Saturday, March 10, 2012

1940 Census Preparation - Eye Opening!

Like the cobblers children who had no shoes or more recently, the contractor carpenter's home which has the unfinished addition that's been an ongoing project for years . . . well, I decided tonight would be the night I finally started my own personal preparation for the upcoming 1940 Census release.

Actually, I guess last night was the night I started, but I didn't realize it at the time. I placed a phone call to my Great Aunt living in Florida to check on some logistics of her pending move back north. Part way through the call, she began to ask how things were and if I was busy with work. I mentioned the 1940 Census and then asked her if she recalled where she was living in April 1940. She'll be 89 in May, so I knew she'd be in the census and I was fairly certain I already knew the street address where she would be listed, but I'm so glad I asked.
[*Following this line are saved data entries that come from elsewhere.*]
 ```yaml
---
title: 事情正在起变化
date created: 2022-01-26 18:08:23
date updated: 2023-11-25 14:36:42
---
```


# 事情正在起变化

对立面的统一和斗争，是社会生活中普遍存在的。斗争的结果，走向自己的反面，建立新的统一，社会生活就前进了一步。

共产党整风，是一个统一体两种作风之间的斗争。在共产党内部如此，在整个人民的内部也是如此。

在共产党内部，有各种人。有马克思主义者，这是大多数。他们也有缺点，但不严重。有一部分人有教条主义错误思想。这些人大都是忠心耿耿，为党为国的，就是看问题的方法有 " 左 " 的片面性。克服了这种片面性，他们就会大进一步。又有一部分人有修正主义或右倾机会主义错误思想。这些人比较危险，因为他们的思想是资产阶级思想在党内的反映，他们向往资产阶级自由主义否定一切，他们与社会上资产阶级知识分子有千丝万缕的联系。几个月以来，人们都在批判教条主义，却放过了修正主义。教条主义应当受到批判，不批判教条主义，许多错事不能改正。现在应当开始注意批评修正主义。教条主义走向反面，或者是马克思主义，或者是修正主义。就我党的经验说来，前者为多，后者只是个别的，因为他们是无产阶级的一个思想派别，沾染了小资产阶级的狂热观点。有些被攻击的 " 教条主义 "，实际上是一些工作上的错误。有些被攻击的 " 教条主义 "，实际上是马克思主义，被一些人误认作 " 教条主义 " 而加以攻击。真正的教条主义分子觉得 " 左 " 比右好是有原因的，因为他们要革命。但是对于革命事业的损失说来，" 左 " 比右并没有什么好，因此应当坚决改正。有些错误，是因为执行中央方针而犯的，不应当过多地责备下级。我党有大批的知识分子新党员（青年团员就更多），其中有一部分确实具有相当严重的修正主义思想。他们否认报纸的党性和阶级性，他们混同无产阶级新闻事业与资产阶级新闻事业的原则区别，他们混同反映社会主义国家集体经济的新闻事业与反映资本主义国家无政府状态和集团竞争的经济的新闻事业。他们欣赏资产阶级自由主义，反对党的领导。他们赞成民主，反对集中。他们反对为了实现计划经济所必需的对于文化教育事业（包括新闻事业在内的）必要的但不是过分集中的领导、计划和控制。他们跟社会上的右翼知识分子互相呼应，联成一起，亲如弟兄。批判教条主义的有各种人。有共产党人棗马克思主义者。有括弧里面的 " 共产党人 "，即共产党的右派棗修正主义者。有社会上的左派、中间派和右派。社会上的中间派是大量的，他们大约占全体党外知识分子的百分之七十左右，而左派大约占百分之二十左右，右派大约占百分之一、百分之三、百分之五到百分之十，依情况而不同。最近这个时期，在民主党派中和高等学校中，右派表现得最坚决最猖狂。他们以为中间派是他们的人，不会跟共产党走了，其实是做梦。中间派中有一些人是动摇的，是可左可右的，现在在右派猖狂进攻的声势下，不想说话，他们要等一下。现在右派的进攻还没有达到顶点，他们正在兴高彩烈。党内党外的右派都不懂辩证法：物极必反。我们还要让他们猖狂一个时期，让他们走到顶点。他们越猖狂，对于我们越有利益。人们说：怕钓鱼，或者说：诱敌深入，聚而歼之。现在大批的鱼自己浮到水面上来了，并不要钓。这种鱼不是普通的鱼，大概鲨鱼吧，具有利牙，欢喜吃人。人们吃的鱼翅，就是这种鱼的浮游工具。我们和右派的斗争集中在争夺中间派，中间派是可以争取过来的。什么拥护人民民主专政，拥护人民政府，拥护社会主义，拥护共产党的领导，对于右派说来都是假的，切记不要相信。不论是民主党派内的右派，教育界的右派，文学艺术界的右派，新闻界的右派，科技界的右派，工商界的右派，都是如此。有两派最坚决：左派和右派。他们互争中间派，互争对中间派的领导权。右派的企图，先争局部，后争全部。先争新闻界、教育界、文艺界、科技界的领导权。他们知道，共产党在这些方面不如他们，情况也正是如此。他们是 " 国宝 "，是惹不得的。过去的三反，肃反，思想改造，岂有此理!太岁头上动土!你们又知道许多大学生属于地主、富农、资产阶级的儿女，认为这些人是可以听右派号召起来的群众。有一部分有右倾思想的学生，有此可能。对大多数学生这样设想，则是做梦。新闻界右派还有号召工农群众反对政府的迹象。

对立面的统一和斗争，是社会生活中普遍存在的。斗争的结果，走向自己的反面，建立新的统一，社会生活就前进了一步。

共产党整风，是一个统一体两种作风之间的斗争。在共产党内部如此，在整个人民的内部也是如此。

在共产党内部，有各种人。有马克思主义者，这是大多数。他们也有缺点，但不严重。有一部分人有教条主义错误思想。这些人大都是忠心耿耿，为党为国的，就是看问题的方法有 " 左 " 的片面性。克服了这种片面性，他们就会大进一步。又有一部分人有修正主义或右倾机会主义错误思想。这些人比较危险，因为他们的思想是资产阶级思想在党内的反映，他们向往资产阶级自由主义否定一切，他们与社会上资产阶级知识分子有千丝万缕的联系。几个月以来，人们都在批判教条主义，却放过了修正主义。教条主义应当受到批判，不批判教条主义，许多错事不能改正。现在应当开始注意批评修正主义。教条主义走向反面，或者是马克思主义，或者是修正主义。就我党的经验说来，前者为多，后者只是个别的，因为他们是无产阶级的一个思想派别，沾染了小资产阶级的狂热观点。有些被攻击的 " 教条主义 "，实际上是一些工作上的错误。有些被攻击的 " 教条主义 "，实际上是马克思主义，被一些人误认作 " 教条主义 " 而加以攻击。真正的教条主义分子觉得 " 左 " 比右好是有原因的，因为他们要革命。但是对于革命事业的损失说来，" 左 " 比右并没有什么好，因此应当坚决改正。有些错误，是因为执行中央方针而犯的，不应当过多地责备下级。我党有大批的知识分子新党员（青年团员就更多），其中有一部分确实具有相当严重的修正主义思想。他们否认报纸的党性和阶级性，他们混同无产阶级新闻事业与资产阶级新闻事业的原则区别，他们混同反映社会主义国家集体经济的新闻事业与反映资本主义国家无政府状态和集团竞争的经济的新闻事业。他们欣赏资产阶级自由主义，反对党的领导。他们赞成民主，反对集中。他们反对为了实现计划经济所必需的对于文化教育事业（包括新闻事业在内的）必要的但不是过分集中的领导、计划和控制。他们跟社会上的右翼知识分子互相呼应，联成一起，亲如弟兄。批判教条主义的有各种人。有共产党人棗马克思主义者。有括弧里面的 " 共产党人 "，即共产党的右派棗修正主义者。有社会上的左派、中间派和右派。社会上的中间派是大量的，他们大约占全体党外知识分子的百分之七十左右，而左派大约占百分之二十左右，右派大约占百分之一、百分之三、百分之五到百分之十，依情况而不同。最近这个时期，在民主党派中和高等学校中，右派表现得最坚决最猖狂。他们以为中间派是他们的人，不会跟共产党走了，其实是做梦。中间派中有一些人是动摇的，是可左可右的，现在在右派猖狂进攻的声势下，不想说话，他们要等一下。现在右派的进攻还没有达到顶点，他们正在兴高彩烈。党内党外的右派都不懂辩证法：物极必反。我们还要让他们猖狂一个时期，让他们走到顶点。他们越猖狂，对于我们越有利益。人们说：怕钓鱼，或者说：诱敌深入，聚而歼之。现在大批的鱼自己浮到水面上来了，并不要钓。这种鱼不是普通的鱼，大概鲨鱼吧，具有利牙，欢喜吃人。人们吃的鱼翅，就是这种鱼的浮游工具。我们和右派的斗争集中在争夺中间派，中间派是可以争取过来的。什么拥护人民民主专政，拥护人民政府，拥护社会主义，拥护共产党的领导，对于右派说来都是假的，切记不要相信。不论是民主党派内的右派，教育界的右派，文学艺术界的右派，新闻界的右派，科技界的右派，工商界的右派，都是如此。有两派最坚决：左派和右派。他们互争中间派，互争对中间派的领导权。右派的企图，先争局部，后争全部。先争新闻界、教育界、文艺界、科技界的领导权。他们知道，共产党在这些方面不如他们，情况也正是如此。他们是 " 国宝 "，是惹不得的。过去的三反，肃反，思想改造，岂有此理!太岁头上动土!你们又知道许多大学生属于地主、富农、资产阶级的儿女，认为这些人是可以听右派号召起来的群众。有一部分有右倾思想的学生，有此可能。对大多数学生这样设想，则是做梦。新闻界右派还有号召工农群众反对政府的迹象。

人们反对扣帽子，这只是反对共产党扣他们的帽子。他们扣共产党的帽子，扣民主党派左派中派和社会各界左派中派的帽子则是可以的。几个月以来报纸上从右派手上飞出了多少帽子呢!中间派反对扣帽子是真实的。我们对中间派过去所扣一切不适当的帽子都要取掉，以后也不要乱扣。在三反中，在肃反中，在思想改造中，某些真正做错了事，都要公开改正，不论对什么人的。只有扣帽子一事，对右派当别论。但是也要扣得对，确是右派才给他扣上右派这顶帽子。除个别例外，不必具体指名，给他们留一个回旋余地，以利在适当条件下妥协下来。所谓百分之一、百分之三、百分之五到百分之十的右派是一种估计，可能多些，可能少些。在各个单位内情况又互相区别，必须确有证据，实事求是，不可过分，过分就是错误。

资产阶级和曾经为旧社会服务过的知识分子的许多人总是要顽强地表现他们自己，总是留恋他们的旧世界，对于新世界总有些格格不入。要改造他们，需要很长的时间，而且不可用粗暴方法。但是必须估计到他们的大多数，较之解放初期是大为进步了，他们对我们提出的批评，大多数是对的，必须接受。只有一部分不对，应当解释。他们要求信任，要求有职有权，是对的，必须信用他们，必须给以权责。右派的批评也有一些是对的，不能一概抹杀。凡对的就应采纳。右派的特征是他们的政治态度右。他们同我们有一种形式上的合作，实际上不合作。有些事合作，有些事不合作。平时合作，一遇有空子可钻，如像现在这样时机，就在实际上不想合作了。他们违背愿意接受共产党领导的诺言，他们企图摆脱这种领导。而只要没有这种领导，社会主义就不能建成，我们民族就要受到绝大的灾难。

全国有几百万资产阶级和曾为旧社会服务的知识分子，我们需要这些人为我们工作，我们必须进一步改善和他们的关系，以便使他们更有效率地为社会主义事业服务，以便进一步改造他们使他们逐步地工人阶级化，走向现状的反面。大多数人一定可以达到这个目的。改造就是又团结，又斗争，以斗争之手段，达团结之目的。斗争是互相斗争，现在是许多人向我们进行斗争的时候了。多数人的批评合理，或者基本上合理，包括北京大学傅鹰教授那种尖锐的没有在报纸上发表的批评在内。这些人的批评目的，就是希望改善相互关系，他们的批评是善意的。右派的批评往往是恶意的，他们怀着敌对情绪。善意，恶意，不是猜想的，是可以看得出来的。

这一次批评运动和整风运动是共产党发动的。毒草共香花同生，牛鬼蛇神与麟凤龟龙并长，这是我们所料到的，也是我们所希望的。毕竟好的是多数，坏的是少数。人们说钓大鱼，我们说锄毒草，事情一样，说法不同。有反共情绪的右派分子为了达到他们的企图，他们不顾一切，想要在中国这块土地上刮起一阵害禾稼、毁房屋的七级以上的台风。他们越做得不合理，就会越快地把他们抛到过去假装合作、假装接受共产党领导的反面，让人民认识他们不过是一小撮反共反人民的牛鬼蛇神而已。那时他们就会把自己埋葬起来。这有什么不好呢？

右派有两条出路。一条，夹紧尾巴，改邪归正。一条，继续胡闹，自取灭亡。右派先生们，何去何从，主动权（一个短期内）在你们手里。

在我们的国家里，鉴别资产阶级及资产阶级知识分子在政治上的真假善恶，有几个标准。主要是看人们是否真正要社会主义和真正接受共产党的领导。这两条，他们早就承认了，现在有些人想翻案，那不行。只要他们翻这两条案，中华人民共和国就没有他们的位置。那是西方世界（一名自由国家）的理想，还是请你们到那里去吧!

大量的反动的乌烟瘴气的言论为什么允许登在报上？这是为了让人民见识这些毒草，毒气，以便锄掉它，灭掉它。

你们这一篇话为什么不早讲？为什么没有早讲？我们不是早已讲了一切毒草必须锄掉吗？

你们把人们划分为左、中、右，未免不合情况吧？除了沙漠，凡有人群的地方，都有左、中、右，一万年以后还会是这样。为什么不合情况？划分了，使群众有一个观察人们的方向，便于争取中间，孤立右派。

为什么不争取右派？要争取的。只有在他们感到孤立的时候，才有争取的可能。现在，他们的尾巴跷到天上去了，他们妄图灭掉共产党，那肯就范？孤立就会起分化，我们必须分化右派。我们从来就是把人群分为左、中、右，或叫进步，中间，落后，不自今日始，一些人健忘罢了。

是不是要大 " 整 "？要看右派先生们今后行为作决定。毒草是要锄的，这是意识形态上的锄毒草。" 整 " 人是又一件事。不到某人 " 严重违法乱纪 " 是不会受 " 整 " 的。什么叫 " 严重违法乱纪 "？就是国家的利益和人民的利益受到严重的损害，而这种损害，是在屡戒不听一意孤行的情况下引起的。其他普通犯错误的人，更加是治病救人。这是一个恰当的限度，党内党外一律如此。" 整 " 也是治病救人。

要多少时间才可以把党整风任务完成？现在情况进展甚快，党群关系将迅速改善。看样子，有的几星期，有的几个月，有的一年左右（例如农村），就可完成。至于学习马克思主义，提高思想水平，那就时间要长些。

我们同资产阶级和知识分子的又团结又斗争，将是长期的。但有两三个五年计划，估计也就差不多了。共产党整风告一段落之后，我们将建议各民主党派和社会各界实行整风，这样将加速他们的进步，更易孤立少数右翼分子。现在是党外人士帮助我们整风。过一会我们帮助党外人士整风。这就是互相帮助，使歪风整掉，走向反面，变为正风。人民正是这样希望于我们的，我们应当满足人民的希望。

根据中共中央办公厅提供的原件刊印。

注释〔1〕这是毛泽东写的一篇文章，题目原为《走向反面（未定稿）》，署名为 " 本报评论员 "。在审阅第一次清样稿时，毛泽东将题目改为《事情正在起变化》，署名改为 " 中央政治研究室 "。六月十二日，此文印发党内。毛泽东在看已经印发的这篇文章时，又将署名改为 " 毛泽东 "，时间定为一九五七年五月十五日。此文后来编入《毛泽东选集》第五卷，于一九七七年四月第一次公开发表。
Without hesitation, she gave me the exact street address — 12 Oak Street, Waterbury CT. She would have been 16 years old at the time. Then came the bonus information. She said that at the time, her mom and dad (Italian Immigrant parents) were living there, but that her dad would have likely answered the questions because although her mom had learned to speak English by this point, certain words likely used by Census workers may have been unfamiliar to her. She also said her older brother John would have likely been living at home, as well as her older sister Ida, but not her sister Terry. She recalled that Terry (age 25) was living in New York City and had a job as a waitress near Radio City Music Hall at a place called the 'Down Under' restaurant. My aunt shared stories of visiting and said that Terry only worked lunch times because the business men gave very good tips.
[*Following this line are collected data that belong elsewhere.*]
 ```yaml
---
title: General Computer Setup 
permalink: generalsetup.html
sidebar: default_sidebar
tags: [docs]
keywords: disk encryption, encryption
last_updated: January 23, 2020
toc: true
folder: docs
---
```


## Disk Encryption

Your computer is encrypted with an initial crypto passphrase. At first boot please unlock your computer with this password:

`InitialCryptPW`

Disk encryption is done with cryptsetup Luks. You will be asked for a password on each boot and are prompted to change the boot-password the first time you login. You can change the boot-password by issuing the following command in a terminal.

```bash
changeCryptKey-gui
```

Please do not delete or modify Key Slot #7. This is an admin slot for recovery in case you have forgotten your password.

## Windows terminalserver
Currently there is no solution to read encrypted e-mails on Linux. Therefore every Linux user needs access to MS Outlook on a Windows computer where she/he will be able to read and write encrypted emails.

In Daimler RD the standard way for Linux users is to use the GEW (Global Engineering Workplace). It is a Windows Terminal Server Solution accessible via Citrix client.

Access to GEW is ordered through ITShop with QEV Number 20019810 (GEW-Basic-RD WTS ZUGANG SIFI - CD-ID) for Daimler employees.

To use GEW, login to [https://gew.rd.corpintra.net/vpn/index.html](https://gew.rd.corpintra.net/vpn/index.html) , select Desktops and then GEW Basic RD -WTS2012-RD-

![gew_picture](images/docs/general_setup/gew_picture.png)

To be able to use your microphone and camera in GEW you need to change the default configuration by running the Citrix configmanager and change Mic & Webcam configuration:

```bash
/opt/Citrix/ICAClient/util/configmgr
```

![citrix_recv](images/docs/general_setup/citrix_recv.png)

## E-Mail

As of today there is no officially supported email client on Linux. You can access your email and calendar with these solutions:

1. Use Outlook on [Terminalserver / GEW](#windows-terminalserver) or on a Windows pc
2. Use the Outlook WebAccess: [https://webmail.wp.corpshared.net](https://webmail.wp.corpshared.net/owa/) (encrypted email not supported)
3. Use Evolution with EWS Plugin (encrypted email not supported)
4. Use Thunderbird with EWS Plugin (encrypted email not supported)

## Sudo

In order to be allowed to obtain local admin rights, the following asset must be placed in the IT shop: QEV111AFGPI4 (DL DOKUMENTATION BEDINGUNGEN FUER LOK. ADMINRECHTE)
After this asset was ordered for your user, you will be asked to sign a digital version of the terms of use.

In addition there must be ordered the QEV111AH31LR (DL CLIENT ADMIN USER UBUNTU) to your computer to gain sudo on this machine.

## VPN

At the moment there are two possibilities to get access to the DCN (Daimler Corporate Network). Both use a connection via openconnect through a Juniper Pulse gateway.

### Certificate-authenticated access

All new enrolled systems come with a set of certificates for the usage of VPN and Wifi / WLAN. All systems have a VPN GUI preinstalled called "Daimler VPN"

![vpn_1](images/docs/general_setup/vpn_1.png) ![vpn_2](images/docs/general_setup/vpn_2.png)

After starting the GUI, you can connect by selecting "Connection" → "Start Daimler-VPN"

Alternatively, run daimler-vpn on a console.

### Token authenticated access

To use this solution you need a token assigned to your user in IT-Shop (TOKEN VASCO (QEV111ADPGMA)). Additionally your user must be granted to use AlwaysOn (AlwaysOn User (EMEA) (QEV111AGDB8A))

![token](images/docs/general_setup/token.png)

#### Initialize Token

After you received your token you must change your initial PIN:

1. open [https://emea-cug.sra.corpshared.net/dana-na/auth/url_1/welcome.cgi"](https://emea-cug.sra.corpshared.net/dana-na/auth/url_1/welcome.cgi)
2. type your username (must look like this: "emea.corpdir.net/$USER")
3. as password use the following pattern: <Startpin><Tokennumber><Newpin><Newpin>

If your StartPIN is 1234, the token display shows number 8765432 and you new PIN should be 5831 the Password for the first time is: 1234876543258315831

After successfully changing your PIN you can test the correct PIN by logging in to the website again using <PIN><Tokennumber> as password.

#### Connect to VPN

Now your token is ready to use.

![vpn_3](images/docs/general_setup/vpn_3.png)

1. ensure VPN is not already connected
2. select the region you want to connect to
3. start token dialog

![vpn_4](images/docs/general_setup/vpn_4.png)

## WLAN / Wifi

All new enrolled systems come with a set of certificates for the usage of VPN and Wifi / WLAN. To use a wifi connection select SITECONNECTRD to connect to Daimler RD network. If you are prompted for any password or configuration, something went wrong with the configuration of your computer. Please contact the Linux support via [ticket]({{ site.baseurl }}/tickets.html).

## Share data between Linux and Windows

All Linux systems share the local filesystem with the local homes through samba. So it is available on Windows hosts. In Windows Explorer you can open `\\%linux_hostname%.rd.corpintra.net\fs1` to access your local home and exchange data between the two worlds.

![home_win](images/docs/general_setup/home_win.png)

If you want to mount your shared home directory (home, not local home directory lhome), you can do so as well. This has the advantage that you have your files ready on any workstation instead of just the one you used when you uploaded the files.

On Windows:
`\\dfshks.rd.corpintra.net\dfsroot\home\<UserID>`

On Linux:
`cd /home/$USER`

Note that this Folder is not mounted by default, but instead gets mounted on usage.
It was an interesting conversation and my Aunt Rita seemed very interested in having me share the details of what I could find, as soon as I could find it. She also shared details for other families living in the 2-family home, as well as details about some neighbors. I realized how lucky I was and also my years of training meant that I was taking notes throughout the entire phone conversation.

Tonight I printed out a blank 1940 Census Form and filled it in based on information I had for the family from 1930, but also using my pedigree chart and family group sheets. I also used the great One Step Tool by Steve Morse and Joel Weintraub to find the 1940 Census Enumeration District for the family. The images of these descriptive books are already online and report a total population for this E.D. of just 1,591. At 40 names per side of each population schedule, that is only 40 images I'll have to inspect when April 2nd finally arrives!

One last observation too that caught my attention. I always tend to think of my ancestors as older people. In this case, my Great Aunt is the young girl and her parents — my Great Grandparents are the head of household and spouse. If listed by her correct age, my Great Grandmother will be listed as age 49, exactly the same age as me as I write this article. My Great Aunt at age 16 is nearly the same age as my youngest daughter sleeping just a few rooms down the hall. I'm reminded that my ancestors were young parents and while their lives were different from mine, i'm sure they laughed, cried, walked, napped, talked, and enjoyed their family as I do mine.

Can't wait until the release of the 1940 Census to see how close my form matches that of the Census Enumerator - and oh how I wish my Great Grandmother will be listed on one of the lines for Supplementary Questions! That will be a wonderful bonus!!